We’ve kept this quick discussion deliberately vague, as this isn’t the time to discuss this argument in detail.  You can find more thoughts in our recent post on sustainability

The Cloud

What happens when we run our infrastructure in the public cloud?  One of the most acknowledged benefits of cloud computing is to consume resources as they’re needed and give them back when finished.  Charging is usage-based, typically on capacity and time. 

The “as-a-service” model is great if you have variability in demand.  The option to scale up and down, rather than retain hardware to meet a high watermark usage, can result in significant savings.  Conversely, if your IT workload is constant, then the on-demand offerings of the public cloud aren’t as price competitive.  If we look at a typical business and its IT organisation, most server, networking, and storage is deployed and used daily.  It’s only the burst in demand that must be managed (organic growth should be predictable). 
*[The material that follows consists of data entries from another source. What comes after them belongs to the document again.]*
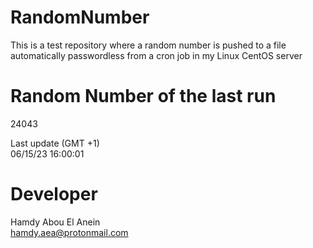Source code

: # RandomNumber    
This is a test repository where a random number is pushed to a file automatically passwordless from a cron job in my Linux CentOS server    
# Random Number of the last run   
24043
      
Last update (GMT +1)    
06/15/23 16:00:01
# Developer    
Hamdy Abou El Anein   
hamdy.aea@protonmail.com
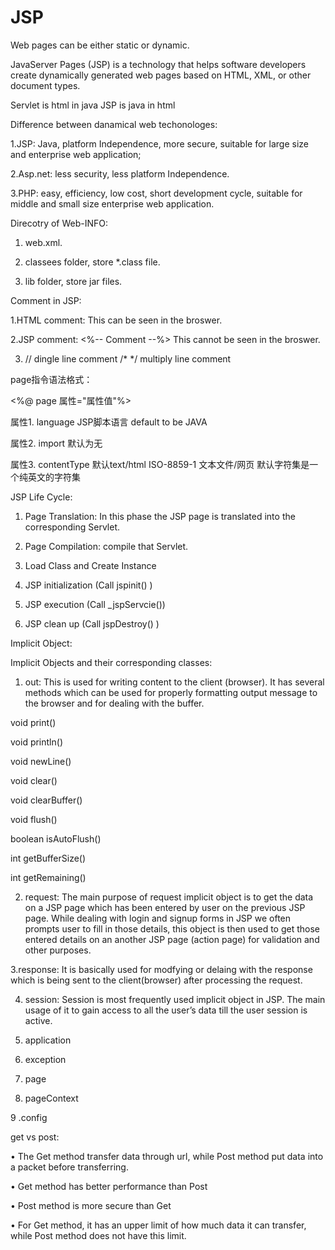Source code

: # JSP

Web pages can be either static or dynamic. 

JavaServer Pages (JSP) is a technology that helps software developers create dynamically generated web pages based on HTML, XML, or other document types. 

Servlet is html in java
JSP is java in html


Difference between danamical web techonologes:

1.JSP: Java, platform Independence, more secure, suitable for large size and enterprise web application;

2.Asp.net: less security, less platform Independence.

3.PHP:  easy, efficiency, low cost, short development cycle, suitable for middle and small size enterprise web application.

Direcotry of Web-INFO:

1. web.xml.

2. classees folder, store *.class file.

3. lib folder, store jar files.

 Comment in JSP:
 
 1.HTML comment: <!-- Write your comments here --> This can be seen in the broswer.
 
 2.JSP comment: <%-- Comment --%> This cannot be seen in the broswer.
 
 3. // dingle line comment
    /*   */ multiply line comment
 
page指令语法格式：

<%@ page 属性="属性值"%>

属性1. language JSP脚本语言 default to be JAVA

属性2. import 默认为无 

属性3. contentType 默认text/html ISO-8859-1 文本文件/网页 默认字符集是一个纯英文的字符集

JSP Life Cycle: 

1. Page Translation: In this phase the JSP page is translated into the corresponding Servlet. 

2. Page Compilation: compile that Servlet.

3. Load Class and Create Instance

4. JSP initialization (Call jspinit() )

5. JSP execution (Call _jspServcie())

6. JSP clean up (Call jspDestroy() )


Implicit Object:

Implicit Objects and their corresponding classes:

1. out: This is used for writing content to the client (browser). It has several methods which can be used for properly formatting output message to the browser and for dealing with the buffer.

void print()

void println()

void newLine()

void clear()

void clearBuffer()

void flush()

boolean isAutoFlush()

int getBufferSize()

int getRemaining()

2. request: The main purpose of request implicit object is to get the data on a JSP page which has been entered by user on the previous JSP page. While dealing with login and signup forms in JSP we often prompts user to fill in those details, this object is then used to get those entered details on an another JSP page (action page) for validation and other purposes.



3.response: It is basically used for modfying or delaing with the response which is being sent to the client(browser) after processing the request.

4. session: Session is most frequently used implicit object in JSP. The main usage of it to gain access to all the user’s data till the user session is active.

5. application	

6. exception

7. page

8. pageContext	

9 .config


get vs post:

•	The Get method transfer data through url, while Post method put data into a packet before transferring.

•	Get method has better performance than Post

•	Post method is more secure than Get

•	For Get method, it has an upper limit of how much data it can transfer, while Post method does not have this limit. 



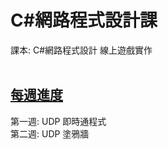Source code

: # C#網路程式設計課
課本: C#網路程式設計 線上遊戲實作<br><br>

<h2><a href="https://github.com/iambjlu/CS_WebApp_Class/tree/main/WeeklyProgress">每週進度</a></h2>
第一週: UDP 即時通程式<br>
第二週: UDP 塗鴉牆<br>
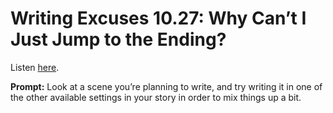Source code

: # Writing Excuses 10.27: Why Can’t I Just Jump to the Ending? 

Listen [here](http://www.writingexcuses.com/2015/07/05/writing-excuses-10-27-why-cant-i-just-jump-to-the-ending/). 

**Prompt:** Look at a scene you’re planning to write, and try writing it in one of the other available settings in your story in order to mix things up a bit.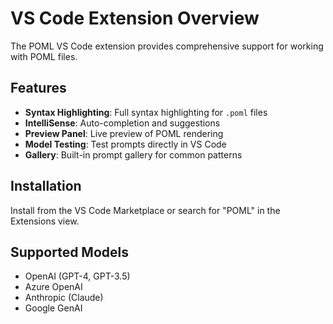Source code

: # VS Code Extension Overview

The POML VS Code extension provides comprehensive support for working with POML files.

## Features

- **Syntax Highlighting**: Full syntax highlighting for `.poml` files
- **IntelliSense**: Auto-completion and suggestions
- **Preview Panel**: Live preview of POML rendering
- **Model Testing**: Test prompts directly in VS Code
- **Gallery**: Built-in prompt gallery for common patterns

## Installation

Install from the VS Code Marketplace or search for "POML" in the Extensions view.

## Supported Models

- OpenAI (GPT-4, GPT-3.5)
- Azure OpenAI
- Anthropic (Claude)
- Google GenAI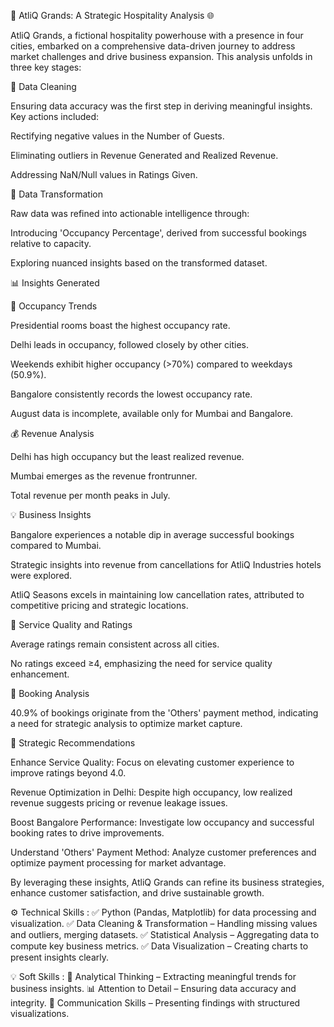 🏨 AtliQ Grands: A Strategic Hospitality Analysis 🌐

AtliQ Grands, a fictional hospitality powerhouse with a presence in four cities, embarked on a comprehensive data-driven journey to address market challenges and drive business expansion. This analysis unfolds in three key stages:

🧹 Data Cleaning

Ensuring data accuracy was the first step in deriving meaningful insights. Key actions included:

Rectifying negative values in the Number of Guests.

Eliminating outliers in Revenue Generated and Realized Revenue.

Addressing NaN/Null values in Ratings Given.

🔄 Data Transformation

Raw data was refined into actionable intelligence through:

Introducing 'Occupancy Percentage', derived from successful bookings relative to capacity.

Exploring nuanced insights based on the transformed dataset.

📊 Insights Generated

🏢 Occupancy Trends

Presidential rooms boast the highest occupancy rate.

Delhi leads in occupancy, followed closely by other cities.

Weekends exhibit higher occupancy (>70%) compared to weekdays (50.9%).

Bangalore consistently records the lowest occupancy rate.

August data is incomplete, available only for Mumbai and Bangalore.

💰 Revenue Analysis

Delhi has high occupancy but the least realized revenue.

Mumbai emerges as the revenue frontrunner.

Total revenue per month peaks in July.

💡 Business Insights

Bangalore experiences a notable dip in average successful bookings compared to Mumbai.

Strategic insights into revenue from cancellations for AtliQ Industries hotels were explored.

AtliQ Seasons excels in maintaining low cancellation rates, attributed to competitive pricing and strategic locations.

🌟 Service Quality and Ratings

Average ratings remain consistent across all cities.

No ratings exceed ≥4, emphasizing the need for service quality enhancement.

🤔 Booking Analysis

40.9% of bookings originate from the 'Others' payment method, indicating a need for strategic analysis to optimize market capture.

🚀 Strategic Recommendations

Enhance Service Quality: Focus on elevating customer experience to improve ratings beyond 4.0.

Revenue Optimization in Delhi: Despite high occupancy, low realized revenue suggests pricing or revenue leakage issues.

Boost Bangalore Performance: Investigate low occupancy and successful booking rates to drive improvements.

Understand 'Others' Payment Method: Analyze customer preferences and optimize payment processing for market advantage.

By leveraging these insights, AtliQ Grands can refine its business strategies, enhance customer satisfaction, and drive sustainable growth. 

⚙️ Technical Skills :
✅ Python (Pandas, Matplotlib) for data processing and visualization.
✅ Data Cleaning & Transformation – Handling missing values and outliers, merging datasets.
✅ Statistical Analysis – Aggregating data to compute key business metrics.
✅ Data Visualization – Creating charts to present insights clearly.

💡 Soft Skills :
🌟 Analytical Thinking – Extracting meaningful trends for business insights.
📊 Attention to Detail – Ensuring data accuracy and integrity.
🚀 Communication Skills – Presenting findings with structured visualizations.


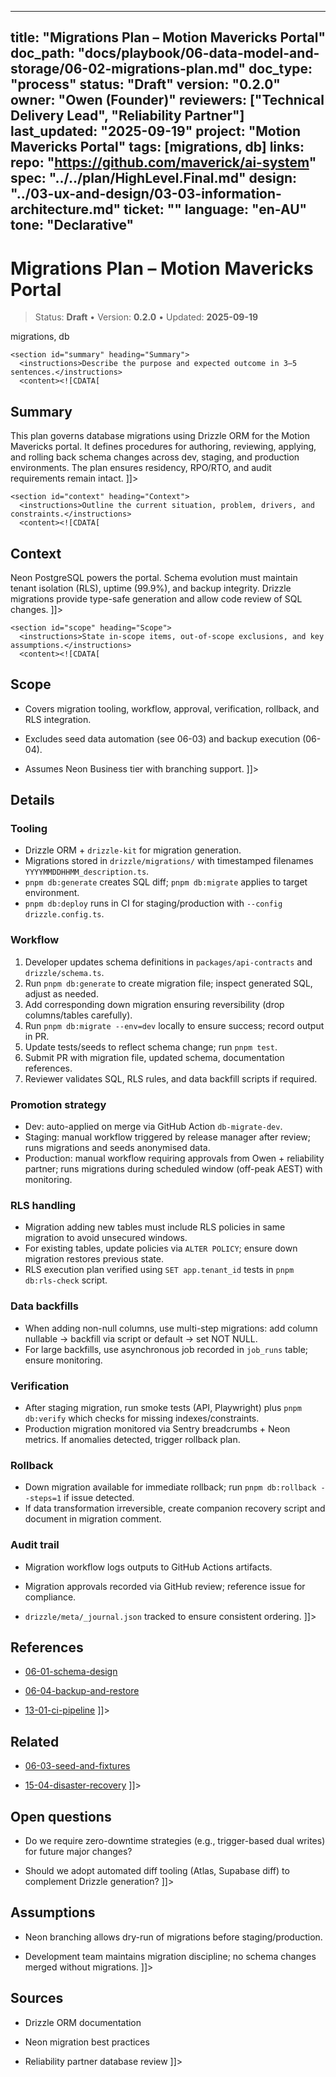 <!-- ai:managed start file="docs/playbook/06-data-model-and-storage/06-02-migrations-plan.md" responsibility="docs" strategy="replace" -->
---
title: "Migrations Plan – Motion Mavericks Portal"
doc_path: "docs/playbook/06-data-model-and-storage/06-02-migrations-plan.md"
doc_type: "process"
status: "Draft"
version: "0.2.0"
owner: "Owen (Founder)"
reviewers: ["Technical Delivery Lead", "Reliability Partner"]
last_updated: "2025-09-19"
project: "Motion Mavericks Portal"
tags: [migrations, db]
links:
  repo: "https://github.com/maverick/ai-system"
  spec: "../../plan/HighLevel.Final.md"
  design: "../03-ux-and-design/03-03-information-architecture.md"
  ticket: "<PLACEHOLDER>"
language: "en-AU"
tone: "Declarative"
---

# Migrations Plan – Motion Mavericks Portal

> Status: **Draft** • Version: **0.2.0** • Updated: **2025-09-19**

<doc xmlns="urn:docs:universal"
     type="process"
     path="docs/playbook/06-data-model-and-storage/06-02-migrations-plan.md"
     version="0.2.0"
     status="Draft"
     owner="Owen (Founder)">

  <meta>
    <link rel="repo" href="https://github.com/maverick/ai-system"/>
    <link rel="spec" href="../../plan/HighLevel.Final.md"/>
    <link rel="design" href="../03-ux-and-design/03-03-information-architecture.md"/>
    <tags>migrations, db</tags>
  </meta>

  <sections>

    <section id="summary" heading="Summary">
      <instructions>Describe the purpose and expected outcome in 3–5 sentences.</instructions>
      <content><![CDATA[
## Summary
This plan governs database migrations using Drizzle ORM for the Motion Mavericks portal. It defines procedures for authoring, reviewing, applying, and rolling back schema changes across dev, staging, and production environments. The plan ensures residency, RPO/RTO, and audit requirements remain intact.
]]></content>
    </section>

    <section id="context" heading="Context">
      <instructions>Outline the current situation, problem, drivers, and constraints.</instructions>
      <content><![CDATA[
## Context
Neon PostgreSQL powers the portal. Schema evolution must maintain tenant isolation (RLS), uptime (99.9%), and backup integrity. Drizzle migrations provide type-safe generation and allow code review of SQL changes.
]]></content>
    </section>

    <section id="scope" heading="Scope">
      <instructions>State in-scope items, out-of-scope exclusions, and key assumptions.</instructions>
      <content><![CDATA[
## Scope
- Covers migration tooling, workflow, approval, verification, rollback, and RLS integration.
- Excludes seed data automation (see 06-03) and backup execution (06-04).
- Assumes Neon Business tier with branching support.
]]></content>
    </section>

    <section id="details" heading="Details">
      <content><![CDATA[
## Details

### Tooling
- Drizzle ORM + `drizzle-kit` for migration generation.
- Migrations stored in `drizzle/migrations/` with timestamped filenames `YYYYMMDDHHMM_description.ts`.
- `pnpm db:generate` creates SQL diff; `pnpm db:migrate` applies to target environment.
- `pnpm db:deploy` runs in CI for staging/production with `--config drizzle.config.ts`.

### Workflow
1. Developer updates schema definitions in `packages/api-contracts` and `drizzle/schema.ts`.
2. Run `pnpm db:generate` to create migration file; inspect generated SQL, adjust as needed.
3. Add corresponding down migration ensuring reversibility (drop columns/tables carefully).
4. Run `pnpm db:migrate --env=dev` locally to ensure success; record output in PR.
5. Update tests/seeds to reflect schema change; run `pnpm test`.
6. Submit PR with migration file, updated schema, documentation references.
7. Reviewer validates SQL, RLS rules, and data backfill scripts if required.

### Promotion strategy
- Dev: auto-applied on merge via GitHub Action `db-migrate-dev`.
- Staging: manual workflow triggered by release manager after review; runs migrations and seeds anonymised data.
- Production: manual workflow requiring approvals from Owen + reliability partner; runs migrations during scheduled window (off-peak AEST) with monitoring.

### RLS handling
- Migration adding new tables must include RLS policies in same migration to avoid unsecured windows.
- For existing tables, update policies via `ALTER POLICY`; ensure down migration restores previous state.
- RLS execution plan verified using `SET app.tenant_id` tests in `pnpm db:rls-check` script.

### Data backfills
- When adding non-null columns, use multi-step migrations: add column nullable → backfill via script or default → set NOT NULL.
- For large backfills, use asynchronous job recorded in `job_runs` table; ensure monitoring.

### Verification
- After staging migration, run smoke tests (API, Playwright) plus `pnpm db:verify` which checks for missing indexes/constraints.
- Production migration monitored via Sentry breadcrumbs + Neon metrics. If anomalies detected, trigger rollback plan.

### Rollback
- Down migration available for immediate rollback; run `pnpm db:rollback --steps=1` if issue detected.
- If data transformation irreversible, create companion recovery script and document in migration comment.

### Audit trail
- Migration workflow logs outputs to GitHub Actions artifacts.
- Migration approvals recorded via GitHub review; reference issue for compliance.
- `drizzle/meta/_journal.json` tracked to ensure consistent ordering.
]]></content>
    </section>

    <section id="references" heading="References">
      <content><![CDATA[
## References
- [06-01-schema-design](06-01-schema-design.md)
- [06-04-backup-and-restore](06-04-backup-and-restore.md)
- [13-01-ci-pipeline](../13-devops-ci-cd/13-01-ci-pipeline.md)
]]></content>
    </section>

    <section id="related" heading="Related">
      <content><![CDATA[
## Related
- [06-03-seed-and-fixtures](06-03-seed-and-fixtures.md)
- [15-04-disaster-recovery](../15-observability-and-reliability/15-04-disaster-recovery.md)
]]></content>
    </section>

    <section id="open_questions" heading="Open questions">
      <content><![CDATA[
## Open questions
- Do we require zero-downtime strategies (e.g., trigger-based dual writes) for future major changes?
- Should we adopt automated diff tooling (Atlas, Supabase diff) to complement Drizzle generation?
]]></content>
    </section>

    <section id="assumptions" heading="Assumptions">
      <content><![CDATA[
## Assumptions
- Neon branching allows dry-run of migrations before staging/production.
- Development team maintains migration discipline; no schema changes merged without migrations.
]]></content>
    </section>

    <section id="sources" heading="Sources">
      <content><![CDATA[
## Sources
- Drizzle ORM documentation
- Neon migration best practices
- Reliability partner database review
]]></content>
    </section>

  </sections>
</doc>
<!-- ai:managed end -->
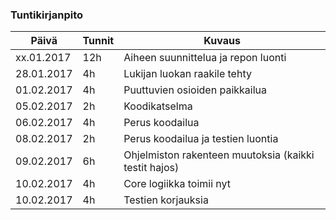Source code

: ### Tuntikirjanpito
Päivä | Tunnit | Kuvaus
--------------- | ----- | ------
xx.01.2017 | 12h | Aiheen suunnittelua ja repon luonti
28.01.2017 | 4h | Lukijan luokan raakile tehty
01.02.2017 | 4h | Puuttuvien osioiden paikkailua
05.02.2017 | 2h | Koodikatselma
06.02.2017 | 4h | Perus koodailua
08.02.2017 | 2h | Perus koodailua ja testien luontia
09.02.2017 | 6h | Ohjelmiston rakenteen muutoksia (kaikki testit hajos)
10.02.2017 | 4h | Core logiikka toimii nyt
10.02.2017 | 4h | Testien korjauksia
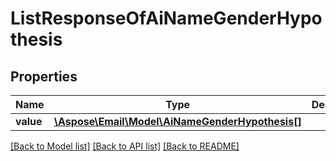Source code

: # ListResponseOfAiNameGenderHypothesis


## Properties
Name | Type | Description | Notes
---- | ---- | ----------- | -----
**value** | [**\Aspose\Email\Model\AiNameGenderHypothesis[]**](AiNameGenderHypothesis.md) |  | [optional] 




[[Back to Model list]](README.md#documentation-for-models) [[Back to API list]](README.md#documentation-for-api-endpoints) [[Back to README]](README.md)

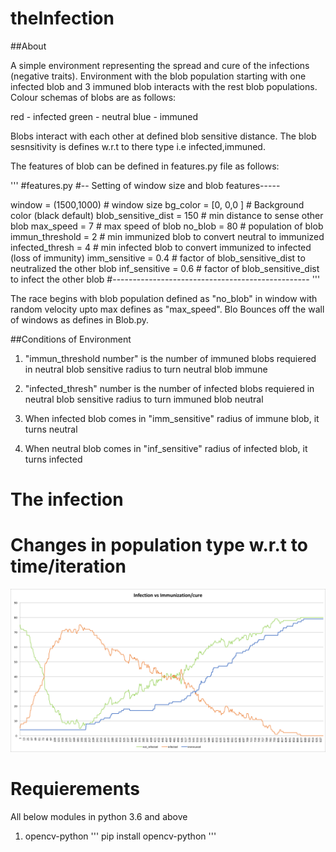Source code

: # theInfection

##About

A simple environment representing the spread and cure of the infections (negative traits).
Environment with the blob population starting with one infected blob and 3 immuned blob interacts
with the rest blob populations. Colour schemas of blobs are as follows:

red - infected
green - neutral
blue - immuned 

Blobs interact with each other at defined blob sensitive distance. The blob sesnsitivity is defines 
w.r.t to there type i.e infected,immuned.

The features of blob can be defined in features.py file as follows:

'''
#features.py
#-- Setting of window size and blob features-----

window = (1500,1000)        # window size
bg_color = [0, 0,0 ]        # Background color (black default)
blob_sensitive_dist = 150   # min distance to sense other blob
max_speed = 7                   # max speed of blob
no_blob = 80                # population of blob
immun_threshold = 2         # min immunized blob to convert neutral to immunized
infected_thresh = 4	        # min infected blob to convert immunized to infected (loss of immunity)
imm_sensitive = 0.4	        # factor of blob_sensitive_dist to neutralized the other blob
inf_sensitive = 0.6			# factor of blob_sensitive_dist to infect the other blob
#-------------------------------------------------
'''

The race begins with blob population defined as "no_blob" in window with random velocity upto max defines as "max_speed".
Blo Bounces off the wall of windows as defines in Blob.py.

##Conditions of Environment

1) "immun_threshold number" is the number of immuned blobs requiered in neutral blob sensitive radius to turn neutral
blob immune

2) "infected_thresh" number is the number of infected blobs requiered in neutral blob sensitive radius to turn immuned 
blob neutral

3) When infected blob comes in "imm_sensitive" radius of immune blob, it turns neutral

4) When neutral blob comes in "inf_sensitive" radius of infected blob, it turns infected


# The infection


# Changes in population type w.r.t to time/iteration

![alt text](https://github.com/rishi-99/theInfection/blob/master/The_fight_2.png)


# Requierements 
All below modules in python 3.6 and above

1) opencv-python 
'''
pip install opencv-python
'''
If we’re paying monthly for services, there’s no equivalent to sweating the asset.  The cloud vendor owns the asset and gains the benefit from leaving the hardware on the floor for longer.  The cloud service provider (CSP) could choose to reduce the hourly charge for older equipment, but there’s no requirement to do that.  In reality, the customer has no idea whether the underlying infrastructure was deployed yesterday or two years previously.  That’s the nature of the public cloud.


On reading this article, the immediate response may be to suggest the repatriation of workloads back on-premises, where hardware assets can be kept for longer.  However, it’s too late to move back to a private data centre if the infrastructure doesn’t already exist (unless there’s spare capital sitting around unspent).  In any case, the CSPs are ahead of the game and have been offering long-term commitment services for quite some time. 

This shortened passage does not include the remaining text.